NCI wants to strengthen and enhance opportunities at every career level from budding high school scientists, fellows and early stage investigators to seasoned researchers and staff scientists. We do this by providing funding for training at all stages of the career path. But more than funding, we must focus also on developing the right skills for today’s cancer researcher. That means training people with the right expertise to match the heterogeneity of cancer. For example, it requires training in basic immunology, disparities research, prevention methodologies, and data science.

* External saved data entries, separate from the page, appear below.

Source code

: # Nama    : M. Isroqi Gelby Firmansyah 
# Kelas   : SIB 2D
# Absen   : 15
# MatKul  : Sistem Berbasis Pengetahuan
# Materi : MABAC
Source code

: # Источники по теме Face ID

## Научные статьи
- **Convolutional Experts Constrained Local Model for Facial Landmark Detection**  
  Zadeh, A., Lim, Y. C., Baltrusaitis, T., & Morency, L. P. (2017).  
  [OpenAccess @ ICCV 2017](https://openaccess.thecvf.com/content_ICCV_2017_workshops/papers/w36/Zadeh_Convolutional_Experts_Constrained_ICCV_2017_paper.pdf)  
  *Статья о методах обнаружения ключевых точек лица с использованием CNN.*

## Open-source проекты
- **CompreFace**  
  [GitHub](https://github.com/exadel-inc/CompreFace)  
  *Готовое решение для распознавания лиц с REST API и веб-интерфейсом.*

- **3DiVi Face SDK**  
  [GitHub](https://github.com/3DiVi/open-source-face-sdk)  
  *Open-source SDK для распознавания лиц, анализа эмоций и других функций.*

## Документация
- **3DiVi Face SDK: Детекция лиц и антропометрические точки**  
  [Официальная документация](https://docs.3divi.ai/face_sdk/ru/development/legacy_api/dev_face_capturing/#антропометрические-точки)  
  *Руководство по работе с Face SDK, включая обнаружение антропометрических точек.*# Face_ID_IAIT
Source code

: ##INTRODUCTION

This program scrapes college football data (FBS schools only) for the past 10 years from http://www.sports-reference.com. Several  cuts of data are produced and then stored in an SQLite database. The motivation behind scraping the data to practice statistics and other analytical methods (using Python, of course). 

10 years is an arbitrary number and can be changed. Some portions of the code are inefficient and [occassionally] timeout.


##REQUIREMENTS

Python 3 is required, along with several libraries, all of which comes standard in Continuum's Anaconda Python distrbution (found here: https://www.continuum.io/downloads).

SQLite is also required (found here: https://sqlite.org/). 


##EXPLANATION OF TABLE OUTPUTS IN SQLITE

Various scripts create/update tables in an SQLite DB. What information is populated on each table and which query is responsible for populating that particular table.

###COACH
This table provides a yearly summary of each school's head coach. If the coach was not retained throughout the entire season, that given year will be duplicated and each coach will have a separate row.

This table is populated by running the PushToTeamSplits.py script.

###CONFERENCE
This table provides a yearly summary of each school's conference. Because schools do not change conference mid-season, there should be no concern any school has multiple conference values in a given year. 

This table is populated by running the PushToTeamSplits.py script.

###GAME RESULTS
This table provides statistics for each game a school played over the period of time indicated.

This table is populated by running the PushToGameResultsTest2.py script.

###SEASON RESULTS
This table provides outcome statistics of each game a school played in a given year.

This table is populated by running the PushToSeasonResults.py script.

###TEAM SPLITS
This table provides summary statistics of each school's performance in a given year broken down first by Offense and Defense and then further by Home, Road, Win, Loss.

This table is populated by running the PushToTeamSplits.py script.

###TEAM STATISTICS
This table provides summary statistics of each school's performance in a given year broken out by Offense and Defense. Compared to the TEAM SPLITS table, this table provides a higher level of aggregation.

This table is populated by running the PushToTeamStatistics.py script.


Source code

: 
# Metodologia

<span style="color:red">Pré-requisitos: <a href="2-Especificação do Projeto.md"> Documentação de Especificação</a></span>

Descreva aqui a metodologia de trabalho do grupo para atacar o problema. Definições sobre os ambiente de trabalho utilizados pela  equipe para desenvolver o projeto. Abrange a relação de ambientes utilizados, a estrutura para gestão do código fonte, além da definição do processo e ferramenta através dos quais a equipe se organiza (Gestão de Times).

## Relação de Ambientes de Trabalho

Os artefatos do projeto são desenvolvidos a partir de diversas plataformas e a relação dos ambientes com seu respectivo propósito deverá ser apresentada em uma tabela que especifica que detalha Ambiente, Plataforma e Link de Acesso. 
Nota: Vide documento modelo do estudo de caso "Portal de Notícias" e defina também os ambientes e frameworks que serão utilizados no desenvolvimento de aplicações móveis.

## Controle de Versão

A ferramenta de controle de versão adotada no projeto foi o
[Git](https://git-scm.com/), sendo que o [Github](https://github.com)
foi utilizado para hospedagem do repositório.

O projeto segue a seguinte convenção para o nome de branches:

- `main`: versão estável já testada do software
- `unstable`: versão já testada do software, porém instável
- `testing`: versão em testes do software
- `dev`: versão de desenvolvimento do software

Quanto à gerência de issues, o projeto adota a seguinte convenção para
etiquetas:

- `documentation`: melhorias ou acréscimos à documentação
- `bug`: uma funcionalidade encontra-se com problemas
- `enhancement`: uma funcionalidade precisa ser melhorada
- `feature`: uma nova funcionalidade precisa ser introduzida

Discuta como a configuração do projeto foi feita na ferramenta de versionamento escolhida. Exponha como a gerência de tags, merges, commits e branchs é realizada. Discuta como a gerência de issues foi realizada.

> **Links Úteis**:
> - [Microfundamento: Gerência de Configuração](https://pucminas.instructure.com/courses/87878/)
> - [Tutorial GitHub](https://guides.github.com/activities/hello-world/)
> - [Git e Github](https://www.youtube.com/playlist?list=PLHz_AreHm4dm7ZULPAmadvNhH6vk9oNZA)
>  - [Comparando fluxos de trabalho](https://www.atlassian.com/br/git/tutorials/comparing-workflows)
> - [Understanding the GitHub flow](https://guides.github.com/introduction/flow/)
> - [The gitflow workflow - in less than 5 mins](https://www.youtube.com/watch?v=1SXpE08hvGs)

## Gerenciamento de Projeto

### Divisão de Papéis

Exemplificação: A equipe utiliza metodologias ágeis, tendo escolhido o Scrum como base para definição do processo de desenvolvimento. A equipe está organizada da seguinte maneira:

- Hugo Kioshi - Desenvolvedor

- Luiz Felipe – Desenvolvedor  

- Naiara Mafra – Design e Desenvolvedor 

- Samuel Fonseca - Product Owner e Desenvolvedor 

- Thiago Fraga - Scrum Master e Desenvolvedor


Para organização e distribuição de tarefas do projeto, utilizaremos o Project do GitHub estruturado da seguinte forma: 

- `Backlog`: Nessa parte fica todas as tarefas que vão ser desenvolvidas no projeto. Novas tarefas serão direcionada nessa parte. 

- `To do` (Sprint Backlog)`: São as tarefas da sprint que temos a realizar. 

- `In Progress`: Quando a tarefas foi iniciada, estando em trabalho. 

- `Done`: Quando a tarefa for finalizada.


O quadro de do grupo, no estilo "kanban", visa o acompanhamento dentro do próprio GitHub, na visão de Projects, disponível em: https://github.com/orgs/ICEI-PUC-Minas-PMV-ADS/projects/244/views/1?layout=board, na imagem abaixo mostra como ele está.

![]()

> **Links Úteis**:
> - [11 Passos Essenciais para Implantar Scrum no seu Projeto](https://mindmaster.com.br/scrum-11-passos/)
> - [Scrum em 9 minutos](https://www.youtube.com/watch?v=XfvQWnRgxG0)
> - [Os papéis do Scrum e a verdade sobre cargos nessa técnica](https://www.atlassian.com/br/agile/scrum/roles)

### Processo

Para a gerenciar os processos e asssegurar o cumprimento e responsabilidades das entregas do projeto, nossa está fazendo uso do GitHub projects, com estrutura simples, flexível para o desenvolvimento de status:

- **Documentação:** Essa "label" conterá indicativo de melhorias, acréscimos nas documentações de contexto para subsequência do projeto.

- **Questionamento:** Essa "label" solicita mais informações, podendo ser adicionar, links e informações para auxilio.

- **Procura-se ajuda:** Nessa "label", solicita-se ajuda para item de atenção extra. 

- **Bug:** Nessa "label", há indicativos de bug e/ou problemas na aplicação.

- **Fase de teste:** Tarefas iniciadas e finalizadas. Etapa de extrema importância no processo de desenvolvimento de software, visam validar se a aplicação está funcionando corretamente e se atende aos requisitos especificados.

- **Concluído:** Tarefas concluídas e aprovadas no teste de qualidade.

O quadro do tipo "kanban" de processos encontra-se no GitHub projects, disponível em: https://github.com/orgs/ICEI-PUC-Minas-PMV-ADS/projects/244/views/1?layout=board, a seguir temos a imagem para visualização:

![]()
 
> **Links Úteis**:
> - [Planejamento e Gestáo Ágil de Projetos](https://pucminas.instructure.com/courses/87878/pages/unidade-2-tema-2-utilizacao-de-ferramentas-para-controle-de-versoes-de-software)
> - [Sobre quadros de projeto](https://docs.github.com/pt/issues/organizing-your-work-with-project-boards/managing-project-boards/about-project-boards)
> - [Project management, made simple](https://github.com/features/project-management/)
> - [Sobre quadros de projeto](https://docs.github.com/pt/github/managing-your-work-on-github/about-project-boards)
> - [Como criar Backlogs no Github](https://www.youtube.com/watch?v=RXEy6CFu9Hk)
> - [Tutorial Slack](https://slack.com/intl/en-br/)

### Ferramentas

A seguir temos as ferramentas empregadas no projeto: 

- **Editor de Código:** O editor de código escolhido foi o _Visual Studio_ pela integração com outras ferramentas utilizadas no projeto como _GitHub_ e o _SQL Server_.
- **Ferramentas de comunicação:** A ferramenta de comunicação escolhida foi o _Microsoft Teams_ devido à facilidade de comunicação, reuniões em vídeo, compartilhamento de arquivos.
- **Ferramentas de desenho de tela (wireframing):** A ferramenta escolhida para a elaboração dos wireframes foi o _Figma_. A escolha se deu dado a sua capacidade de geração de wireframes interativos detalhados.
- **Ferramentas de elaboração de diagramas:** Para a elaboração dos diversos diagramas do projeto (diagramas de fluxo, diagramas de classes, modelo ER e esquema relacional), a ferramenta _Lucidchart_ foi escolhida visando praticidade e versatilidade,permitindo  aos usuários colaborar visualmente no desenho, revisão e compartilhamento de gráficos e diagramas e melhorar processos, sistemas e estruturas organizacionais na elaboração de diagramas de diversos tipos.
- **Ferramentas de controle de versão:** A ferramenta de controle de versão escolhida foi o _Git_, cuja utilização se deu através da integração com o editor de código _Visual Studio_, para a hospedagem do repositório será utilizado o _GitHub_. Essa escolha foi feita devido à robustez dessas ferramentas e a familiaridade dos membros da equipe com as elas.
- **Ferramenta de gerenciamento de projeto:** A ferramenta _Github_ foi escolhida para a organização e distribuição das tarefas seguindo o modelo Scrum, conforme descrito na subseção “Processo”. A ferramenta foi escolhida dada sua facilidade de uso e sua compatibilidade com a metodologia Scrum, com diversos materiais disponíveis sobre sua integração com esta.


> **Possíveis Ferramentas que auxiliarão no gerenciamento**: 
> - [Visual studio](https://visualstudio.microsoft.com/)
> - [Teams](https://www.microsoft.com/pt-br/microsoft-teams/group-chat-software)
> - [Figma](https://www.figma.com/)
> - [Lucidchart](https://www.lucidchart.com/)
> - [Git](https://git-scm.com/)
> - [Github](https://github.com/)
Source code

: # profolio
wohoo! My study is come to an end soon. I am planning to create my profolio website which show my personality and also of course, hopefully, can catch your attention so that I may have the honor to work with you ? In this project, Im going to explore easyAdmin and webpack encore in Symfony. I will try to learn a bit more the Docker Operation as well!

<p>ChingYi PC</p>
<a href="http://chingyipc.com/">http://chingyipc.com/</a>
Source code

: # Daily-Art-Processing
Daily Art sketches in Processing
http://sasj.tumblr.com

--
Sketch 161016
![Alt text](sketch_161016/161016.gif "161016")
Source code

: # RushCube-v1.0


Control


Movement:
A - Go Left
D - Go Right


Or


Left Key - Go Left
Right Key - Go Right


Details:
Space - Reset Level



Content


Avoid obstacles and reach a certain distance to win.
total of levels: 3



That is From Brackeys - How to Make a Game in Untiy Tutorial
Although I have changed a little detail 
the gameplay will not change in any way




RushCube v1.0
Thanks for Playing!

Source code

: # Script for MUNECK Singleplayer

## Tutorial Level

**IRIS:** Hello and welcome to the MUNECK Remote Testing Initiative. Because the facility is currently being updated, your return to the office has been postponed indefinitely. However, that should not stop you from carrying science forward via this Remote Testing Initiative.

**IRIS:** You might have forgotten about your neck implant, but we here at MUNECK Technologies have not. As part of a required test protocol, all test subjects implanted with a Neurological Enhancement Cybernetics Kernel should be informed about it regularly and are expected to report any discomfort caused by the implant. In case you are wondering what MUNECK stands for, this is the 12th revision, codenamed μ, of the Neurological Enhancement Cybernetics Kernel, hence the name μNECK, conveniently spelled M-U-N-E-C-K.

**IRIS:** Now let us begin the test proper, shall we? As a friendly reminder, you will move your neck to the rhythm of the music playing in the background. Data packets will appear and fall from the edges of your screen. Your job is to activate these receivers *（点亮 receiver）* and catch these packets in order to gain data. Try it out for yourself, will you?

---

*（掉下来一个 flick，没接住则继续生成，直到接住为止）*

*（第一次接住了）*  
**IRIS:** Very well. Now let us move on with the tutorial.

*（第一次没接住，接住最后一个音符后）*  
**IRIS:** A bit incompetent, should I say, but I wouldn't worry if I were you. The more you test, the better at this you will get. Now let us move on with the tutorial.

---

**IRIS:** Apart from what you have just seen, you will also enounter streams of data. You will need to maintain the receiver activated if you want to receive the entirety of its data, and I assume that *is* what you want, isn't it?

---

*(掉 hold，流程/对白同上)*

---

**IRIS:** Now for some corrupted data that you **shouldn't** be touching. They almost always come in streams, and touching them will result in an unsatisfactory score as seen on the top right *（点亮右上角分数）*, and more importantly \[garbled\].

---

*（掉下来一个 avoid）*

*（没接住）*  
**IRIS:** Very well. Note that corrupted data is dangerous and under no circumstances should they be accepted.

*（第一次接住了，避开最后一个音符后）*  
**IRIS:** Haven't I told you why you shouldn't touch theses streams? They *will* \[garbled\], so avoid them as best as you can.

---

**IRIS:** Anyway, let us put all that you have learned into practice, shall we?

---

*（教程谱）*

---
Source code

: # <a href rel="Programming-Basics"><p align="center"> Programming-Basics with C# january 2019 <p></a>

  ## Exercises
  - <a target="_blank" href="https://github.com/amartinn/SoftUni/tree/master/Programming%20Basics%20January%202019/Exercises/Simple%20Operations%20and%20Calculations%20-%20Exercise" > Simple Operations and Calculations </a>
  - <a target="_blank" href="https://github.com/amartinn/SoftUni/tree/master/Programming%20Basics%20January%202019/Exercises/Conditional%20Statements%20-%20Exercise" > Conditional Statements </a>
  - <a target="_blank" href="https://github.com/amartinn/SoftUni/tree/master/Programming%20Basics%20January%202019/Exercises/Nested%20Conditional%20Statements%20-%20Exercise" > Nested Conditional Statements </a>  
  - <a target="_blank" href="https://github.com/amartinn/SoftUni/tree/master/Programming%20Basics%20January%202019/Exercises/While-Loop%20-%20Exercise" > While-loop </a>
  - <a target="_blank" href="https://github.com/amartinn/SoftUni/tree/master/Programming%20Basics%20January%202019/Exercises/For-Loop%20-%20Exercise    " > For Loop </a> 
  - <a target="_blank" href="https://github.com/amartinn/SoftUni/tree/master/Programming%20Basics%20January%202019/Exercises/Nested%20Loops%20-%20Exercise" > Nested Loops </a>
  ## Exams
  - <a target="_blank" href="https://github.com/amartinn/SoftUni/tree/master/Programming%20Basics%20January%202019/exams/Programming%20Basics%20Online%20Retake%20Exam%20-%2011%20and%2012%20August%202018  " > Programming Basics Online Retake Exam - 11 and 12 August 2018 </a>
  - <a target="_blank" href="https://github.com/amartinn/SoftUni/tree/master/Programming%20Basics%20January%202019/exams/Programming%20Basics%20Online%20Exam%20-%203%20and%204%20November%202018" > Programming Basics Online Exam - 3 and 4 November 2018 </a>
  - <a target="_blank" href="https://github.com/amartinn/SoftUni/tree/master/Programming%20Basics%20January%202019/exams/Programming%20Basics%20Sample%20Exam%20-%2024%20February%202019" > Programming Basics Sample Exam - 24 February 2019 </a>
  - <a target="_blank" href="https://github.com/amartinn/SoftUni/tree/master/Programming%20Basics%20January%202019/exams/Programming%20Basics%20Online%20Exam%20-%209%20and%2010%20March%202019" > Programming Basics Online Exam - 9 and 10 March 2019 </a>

Here are a few examples of how our workforce development efforts must evolve. We must continue to press for a diverse workforce with regard to background, interest areas, ethnicity and gender. We must encourage the right skill set through dedicated funding of training grants and opportunities. For example, create additional slots on awards focused on patient oriented research (the K12), new research experiences (R25s), and other grant mechanisms that open new pathways to independence.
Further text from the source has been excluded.